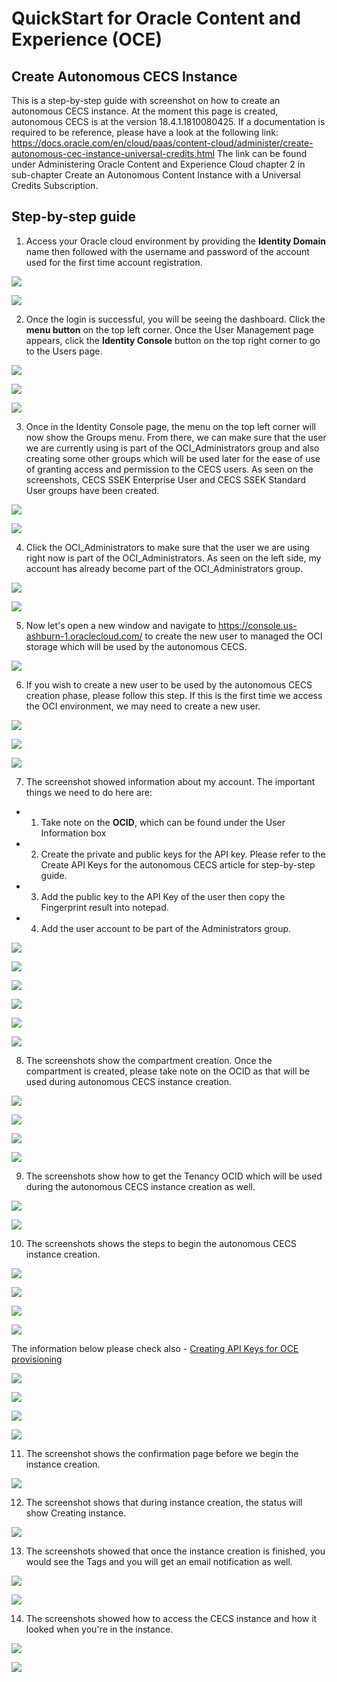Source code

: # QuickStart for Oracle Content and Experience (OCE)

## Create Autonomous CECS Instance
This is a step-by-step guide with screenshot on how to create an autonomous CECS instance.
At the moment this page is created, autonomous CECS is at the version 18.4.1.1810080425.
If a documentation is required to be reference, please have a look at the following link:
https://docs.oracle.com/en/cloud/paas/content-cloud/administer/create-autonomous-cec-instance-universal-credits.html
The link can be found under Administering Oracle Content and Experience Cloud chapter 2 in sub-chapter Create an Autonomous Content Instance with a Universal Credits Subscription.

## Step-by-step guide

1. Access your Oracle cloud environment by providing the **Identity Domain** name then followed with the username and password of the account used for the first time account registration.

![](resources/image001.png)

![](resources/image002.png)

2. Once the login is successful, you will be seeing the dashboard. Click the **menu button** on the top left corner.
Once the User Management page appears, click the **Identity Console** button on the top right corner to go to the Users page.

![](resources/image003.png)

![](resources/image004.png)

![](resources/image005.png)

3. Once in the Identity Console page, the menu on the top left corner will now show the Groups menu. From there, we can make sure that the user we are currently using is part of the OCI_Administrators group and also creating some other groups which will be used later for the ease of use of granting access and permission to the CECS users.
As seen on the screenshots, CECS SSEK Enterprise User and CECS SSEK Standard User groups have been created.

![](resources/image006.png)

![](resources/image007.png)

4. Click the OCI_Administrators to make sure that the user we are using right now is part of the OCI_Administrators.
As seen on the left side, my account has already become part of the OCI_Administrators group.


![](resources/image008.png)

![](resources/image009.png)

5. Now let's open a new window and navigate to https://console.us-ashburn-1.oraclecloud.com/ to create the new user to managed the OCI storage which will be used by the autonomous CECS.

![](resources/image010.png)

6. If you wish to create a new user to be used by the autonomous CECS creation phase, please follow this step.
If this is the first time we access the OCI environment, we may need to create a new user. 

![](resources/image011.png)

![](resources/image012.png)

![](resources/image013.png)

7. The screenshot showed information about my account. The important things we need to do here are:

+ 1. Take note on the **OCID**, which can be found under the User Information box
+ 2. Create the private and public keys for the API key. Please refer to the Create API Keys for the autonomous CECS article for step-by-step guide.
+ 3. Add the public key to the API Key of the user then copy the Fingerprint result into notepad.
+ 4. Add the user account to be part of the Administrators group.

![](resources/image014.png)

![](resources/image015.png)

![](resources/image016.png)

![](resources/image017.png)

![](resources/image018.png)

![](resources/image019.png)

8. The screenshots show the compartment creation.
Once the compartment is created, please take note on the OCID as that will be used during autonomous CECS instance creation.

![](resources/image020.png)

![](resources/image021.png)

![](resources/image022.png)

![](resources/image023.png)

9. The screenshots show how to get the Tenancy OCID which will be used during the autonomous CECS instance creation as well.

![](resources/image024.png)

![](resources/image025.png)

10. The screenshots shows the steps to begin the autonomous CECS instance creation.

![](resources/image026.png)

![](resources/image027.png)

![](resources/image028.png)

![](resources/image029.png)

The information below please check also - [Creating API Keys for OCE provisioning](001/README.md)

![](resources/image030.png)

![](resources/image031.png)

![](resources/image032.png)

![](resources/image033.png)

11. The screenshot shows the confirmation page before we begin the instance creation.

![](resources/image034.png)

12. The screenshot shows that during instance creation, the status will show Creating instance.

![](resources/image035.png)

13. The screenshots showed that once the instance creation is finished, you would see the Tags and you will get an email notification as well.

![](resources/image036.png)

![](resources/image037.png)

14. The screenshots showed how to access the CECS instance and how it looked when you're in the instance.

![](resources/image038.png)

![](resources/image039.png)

•••

Aim of the exercise =
Return, from the material above, each line holding the string "link".

Solved exercise =
If a documentation is required to be reference, please have a look at the following link:
The link can be found under Administering Oracle Content and Experience Cloud chapter 2 in sub-chapter Create an Autonomous Content Instance with a Universal Credits Subscription.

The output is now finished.